At 45 years of age the Gold Coast-based Kennedy knows the cruelty that professional golf can inflict all too well, yet nothing may compare to the emotional roller-coaster he has been riding the past three weeks on the PGA Tour of Australasia.

For 71 holes – which included playing the first 18 in just 61 shots – Kennedy was a class above at the Coca-Cola Queensland PGA Championship when all broke loose.

He was informed of a scoring error while walking down the 18th hole and now needing just a par to win chose to lay up from the trees left of the fairway.

After playing his third to 25 feet from the hole left his first putt three feet short and then missed the next, missing the playoff entirely with a double-bogey six.

He was left to rue a third-round 75 when he missed the Isuzu Queensland Open playoff by two shots a week later and then dusted himself off again for one of the most popular weeks among players all year in Queenstown.
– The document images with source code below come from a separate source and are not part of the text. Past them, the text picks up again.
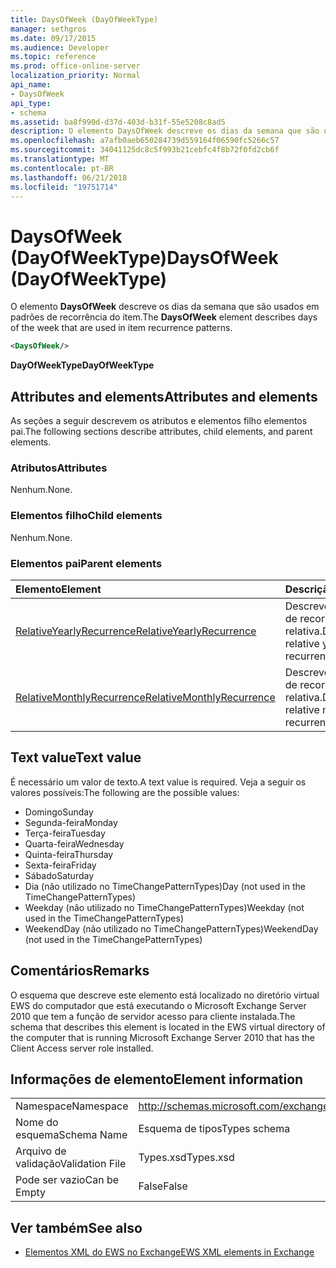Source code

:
 ```yaml
---
title: DaysOfWeek (DayOfWeekType)
manager: sethgros
ms.date: 09/17/2015
ms.audience: Developer
ms.topic: reference
ms.prod: office-online-server
localization_priority: Normal
api_name:
- DaysOfWeek
api_type:
- schema
ms.assetid: ba8f990d-d37d-403d-b31f-55e5208c8ad5
description: O elemento DaysOfWeek descreve os dias da semana que são usados em padrões de recorrência do item.
ms.openlocfilehash: a7afb0aeb650284739d559164f06590fc5266c57
ms.sourcegitcommit: 34041125dc8c5f993b21cebfc4f8b72f0fd2cb6f
ms.translationtype: MT
ms.contentlocale: pt-BR
ms.lasthandoff: 06/21/2018
ms.locfileid: "19751714"
---
```

# <a name="daysofweek-dayofweektype"></a><span data-ttu-id="c2725-103">DaysOfWeek (DayOfWeekType)</span><span class="sxs-lookup"><span data-stu-id="c2725-103">DaysOfWeek (DayOfWeekType)</span></span>

<span data-ttu-id="c2725-104">O elemento **DaysOfWeek** descreve os dias da semana que são usados em padrões de recorrência do item.</span><span class="sxs-lookup"><span data-stu-id="c2725-104">The **DaysOfWeek** element describes days of the week that are used in item recurrence patterns.</span></span> 
  
```xml
<DaysOfWeek/>
```

<span data-ttu-id="c2725-105">**DayOfWeekType**</span><span class="sxs-lookup"><span data-stu-id="c2725-105">**DayOfWeekType**</span></span>

## <a name="attributes-and-elements"></a><span data-ttu-id="c2725-106">Attributes and elements</span><span class="sxs-lookup"><span data-stu-id="c2725-106">Attributes and elements</span></span>

<span data-ttu-id="c2725-107">As seções a seguir descrevem os atributos e elementos filho elementos pai.</span><span class="sxs-lookup"><span data-stu-id="c2725-107">The following sections describe attributes, child elements, and parent elements.</span></span>
  
### <a name="attributes"></a><span data-ttu-id="c2725-108">Atributos</span><span class="sxs-lookup"><span data-stu-id="c2725-108">Attributes</span></span>

<span data-ttu-id="c2725-109">Nenhum.</span><span class="sxs-lookup"><span data-stu-id="c2725-109">None.</span></span>
  
### <a name="child-elements"></a><span data-ttu-id="c2725-110">Elementos filho</span><span class="sxs-lookup"><span data-stu-id="c2725-110">Child elements</span></span>

<span data-ttu-id="c2725-111">Nenhum.</span><span class="sxs-lookup"><span data-stu-id="c2725-111">None.</span></span>
  
### <a name="parent-elements"></a><span data-ttu-id="c2725-112">Elementos pai</span><span class="sxs-lookup"><span data-stu-id="c2725-112">Parent elements</span></span>

|<span data-ttu-id="c2725-113">**Elemento**</span><span class="sxs-lookup"><span data-stu-id="c2725-113">**Element**</span></span>|<span data-ttu-id="c2725-114">**Descrição**</span><span class="sxs-lookup"><span data-stu-id="c2725-114">**Description**</span></span>|
|:-----|:-----|
|[<span data-ttu-id="c2725-115">RelativeYearlyRecurrence</span><span class="sxs-lookup"><span data-stu-id="c2725-115">RelativeYearlyRecurrence</span></span>](relativeyearlyrecurrence.md) <br/> |<span data-ttu-id="c2725-116">Descreve um padrão de recorrência anual relativa.</span><span class="sxs-lookup"><span data-stu-id="c2725-116">Describes a relative yearly recurrence pattern.</span></span>  <br/> |
|[<span data-ttu-id="c2725-117">RelativeMonthlyRecurrence</span><span class="sxs-lookup"><span data-stu-id="c2725-117">RelativeMonthlyRecurrence</span></span>](relativemonthlyrecurrence.md) <br/> |<span data-ttu-id="c2725-118">Descreve um padrão de recorrência mensal relativa.</span><span class="sxs-lookup"><span data-stu-id="c2725-118">Describes a relative monthly recurrence pattern.</span></span>  <br/> |
   
## <a name="text-value"></a><span data-ttu-id="c2725-119">Text value</span><span class="sxs-lookup"><span data-stu-id="c2725-119">Text value</span></span>

<span data-ttu-id="c2725-120">É necessário um valor de texto.</span><span class="sxs-lookup"><span data-stu-id="c2725-120">A text value is required.</span></span> <span data-ttu-id="c2725-121">Veja a seguir os valores possíveis:</span><span class="sxs-lookup"><span data-stu-id="c2725-121">The following are the possible values:</span></span>
  
- <span data-ttu-id="c2725-122">Domingo</span><span class="sxs-lookup"><span data-stu-id="c2725-122">Sunday</span></span>    
- <span data-ttu-id="c2725-123">Segunda-feira</span><span class="sxs-lookup"><span data-stu-id="c2725-123">Monday</span></span>    
- <span data-ttu-id="c2725-124">Terça-feira</span><span class="sxs-lookup"><span data-stu-id="c2725-124">Tuesday</span></span>   
- <span data-ttu-id="c2725-125">Quarta-feira</span><span class="sxs-lookup"><span data-stu-id="c2725-125">Wednesday</span></span>    
- <span data-ttu-id="c2725-126">Quinta-feira</span><span class="sxs-lookup"><span data-stu-id="c2725-126">Thursday</span></span>    
- <span data-ttu-id="c2725-127">Sexta-feira</span><span class="sxs-lookup"><span data-stu-id="c2725-127">Friday</span></span>    
- <span data-ttu-id="c2725-128">Sábado</span><span class="sxs-lookup"><span data-stu-id="c2725-128">Saturday</span></span>    
- <span data-ttu-id="c2725-129">Dia (não utilizado no TimeChangePatternTypes)</span><span class="sxs-lookup"><span data-stu-id="c2725-129">Day (not used in the TimeChangePatternTypes)</span></span>    
- <span data-ttu-id="c2725-130">Weekday (não utilizado no TimeChangePatternTypes)</span><span class="sxs-lookup"><span data-stu-id="c2725-130">Weekday (not used in the TimeChangePatternTypes)</span></span>    
- <span data-ttu-id="c2725-131">WeekendDay (não utilizado no TimeChangePatternTypes)</span><span class="sxs-lookup"><span data-stu-id="c2725-131">WeekendDay (not used in the TimeChangePatternTypes)</span></span>
    
## <a name="remarks"></a><span data-ttu-id="c2725-132">Comentários</span><span class="sxs-lookup"><span data-stu-id="c2725-132">Remarks</span></span>

<span data-ttu-id="c2725-133">O esquema que descreve este elemento está localizado no diretório virtual EWS do computador que está executando o Microsoft Exchange Server 2010 que tem a função de servidor acesso para cliente instalada.</span><span class="sxs-lookup"><span data-stu-id="c2725-133">The schema that describes this element is located in the EWS virtual directory of the computer that is running Microsoft Exchange Server 2010 that has the Client Access server role installed.</span></span>
  
## <a name="element-information"></a><span data-ttu-id="c2725-134">Informações de elemento</span><span class="sxs-lookup"><span data-stu-id="c2725-134">Element information</span></span>

|||
|:-----|:-----|
|<span data-ttu-id="c2725-135">Namespace</span><span class="sxs-lookup"><span data-stu-id="c2725-135">Namespace</span></span>  <br/> |http://schemas.microsoft.com/exchange/services/2006/types  <br/> |
|<span data-ttu-id="c2725-136">Nome do esquema</span><span class="sxs-lookup"><span data-stu-id="c2725-136">Schema Name</span></span>  <br/> |<span data-ttu-id="c2725-137">Esquema de tipos</span><span class="sxs-lookup"><span data-stu-id="c2725-137">Types schema</span></span>  <br/> |
|<span data-ttu-id="c2725-138">Arquivo de validação</span><span class="sxs-lookup"><span data-stu-id="c2725-138">Validation File</span></span>  <br/> |<span data-ttu-id="c2725-139">Types.xsd</span><span class="sxs-lookup"><span data-stu-id="c2725-139">Types.xsd</span></span>  <br/> |
|<span data-ttu-id="c2725-140">Pode ser vazio</span><span class="sxs-lookup"><span data-stu-id="c2725-140">Can be Empty</span></span>  <br/> |<span data-ttu-id="c2725-141">False</span><span class="sxs-lookup"><span data-stu-id="c2725-141">False</span></span>  <br/> |
   
## <a name="see-also"></a><span data-ttu-id="c2725-142">Ver também</span><span class="sxs-lookup"><span data-stu-id="c2725-142">See also</span></span>

- [<span data-ttu-id="c2725-143">Elementos XML do EWS no Exchange</span><span class="sxs-lookup"><span data-stu-id="c2725-143">EWS XML elements in Exchange</span></span>](ews-xml-elements-in-exchange.md)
Victor at Clearwater Golf Club in 2011, Kennedy’s final round of 8-under 63 at The Hills on Sunday secured a two-shot win and once again he had his wife and two daughters to thank for it.

“My wife picked me up and just told me to get back out there and keep going,” Kennedy said of his Queensland PGA disappointment.

“I had my wife caddying for me and I had my kids there and I was trying to have a real family experience, plus it would be the last time they would see me play golf there.

“I just want to be home with the kids – stay at home and watch them grow up.

“I was looking to hang the boots up at the end of this year. I’ve been doing it for 25 years and just really wanted to make this year a really positive year to end.

“I’ve sacrificed a lot, but also my family has sacrificed a lot too.

“I’ve been pretty selfish over the last 15, 20 years playing the game and it just feels now is a good time to get back and watch my girls grow up and spend some time at home.

“The oldest is 13 and youngest is eight. To see them grow up through their careers… Money is not an object – I would quite happily sit home and watch them and guide them through their careers.

“I miss a lot of events they are in so as a life experience I would like to go through that.”

Perhaps a chance to represent Australia in a country that has been such a significant part of his professional journey would be a rather fitting finale.